PROBLEM TO SOLVE: Among the lines below, keep only those from the one containing "This dashboard reports" through the one containing "## Dashboard: Submissions", and reproduce them exactly.

DATASET EXCERPTS:

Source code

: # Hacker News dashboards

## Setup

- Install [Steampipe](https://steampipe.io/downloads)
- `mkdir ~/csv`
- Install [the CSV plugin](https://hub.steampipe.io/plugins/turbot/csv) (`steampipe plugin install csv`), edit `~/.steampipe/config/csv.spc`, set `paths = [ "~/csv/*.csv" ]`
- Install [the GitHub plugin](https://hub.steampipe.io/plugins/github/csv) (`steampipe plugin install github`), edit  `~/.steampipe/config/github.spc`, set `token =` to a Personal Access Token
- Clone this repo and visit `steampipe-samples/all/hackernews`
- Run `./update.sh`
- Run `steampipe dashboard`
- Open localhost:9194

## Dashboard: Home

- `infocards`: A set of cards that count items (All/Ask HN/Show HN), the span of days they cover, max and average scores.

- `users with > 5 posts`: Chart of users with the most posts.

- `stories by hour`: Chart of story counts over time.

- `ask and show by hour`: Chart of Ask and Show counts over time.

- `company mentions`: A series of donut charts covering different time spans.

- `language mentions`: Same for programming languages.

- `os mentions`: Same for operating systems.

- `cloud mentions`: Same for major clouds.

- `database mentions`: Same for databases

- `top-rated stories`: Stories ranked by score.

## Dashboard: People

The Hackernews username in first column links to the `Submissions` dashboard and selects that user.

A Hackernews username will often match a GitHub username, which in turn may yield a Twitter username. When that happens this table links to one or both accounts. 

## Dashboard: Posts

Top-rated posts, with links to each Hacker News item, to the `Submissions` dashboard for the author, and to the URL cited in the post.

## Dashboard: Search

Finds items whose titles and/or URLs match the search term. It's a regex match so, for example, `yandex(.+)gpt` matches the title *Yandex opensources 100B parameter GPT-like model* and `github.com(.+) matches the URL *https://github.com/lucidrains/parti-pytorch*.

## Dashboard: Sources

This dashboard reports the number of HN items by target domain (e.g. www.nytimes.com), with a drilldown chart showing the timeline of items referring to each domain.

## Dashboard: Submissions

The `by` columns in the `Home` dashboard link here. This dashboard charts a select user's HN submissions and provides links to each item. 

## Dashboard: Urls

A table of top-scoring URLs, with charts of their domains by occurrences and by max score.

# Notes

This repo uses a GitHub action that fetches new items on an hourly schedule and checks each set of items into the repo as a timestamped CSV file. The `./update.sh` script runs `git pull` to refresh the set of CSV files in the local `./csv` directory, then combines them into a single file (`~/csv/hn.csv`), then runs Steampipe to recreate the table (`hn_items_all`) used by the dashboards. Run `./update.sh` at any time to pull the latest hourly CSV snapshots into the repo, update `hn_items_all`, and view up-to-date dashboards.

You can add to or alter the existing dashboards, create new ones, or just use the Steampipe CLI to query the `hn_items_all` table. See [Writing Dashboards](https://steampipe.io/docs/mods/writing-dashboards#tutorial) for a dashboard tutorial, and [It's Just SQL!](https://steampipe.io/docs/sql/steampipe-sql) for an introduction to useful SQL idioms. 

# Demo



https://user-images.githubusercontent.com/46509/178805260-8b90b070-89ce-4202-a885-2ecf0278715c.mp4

ANSWER SECTION:
This dashboard reports the number of HN items by target domain (e.g. www.nytimes.com), with a drilldown chart showing the timeline of items referring to each domain.

## Dashboard: Submissions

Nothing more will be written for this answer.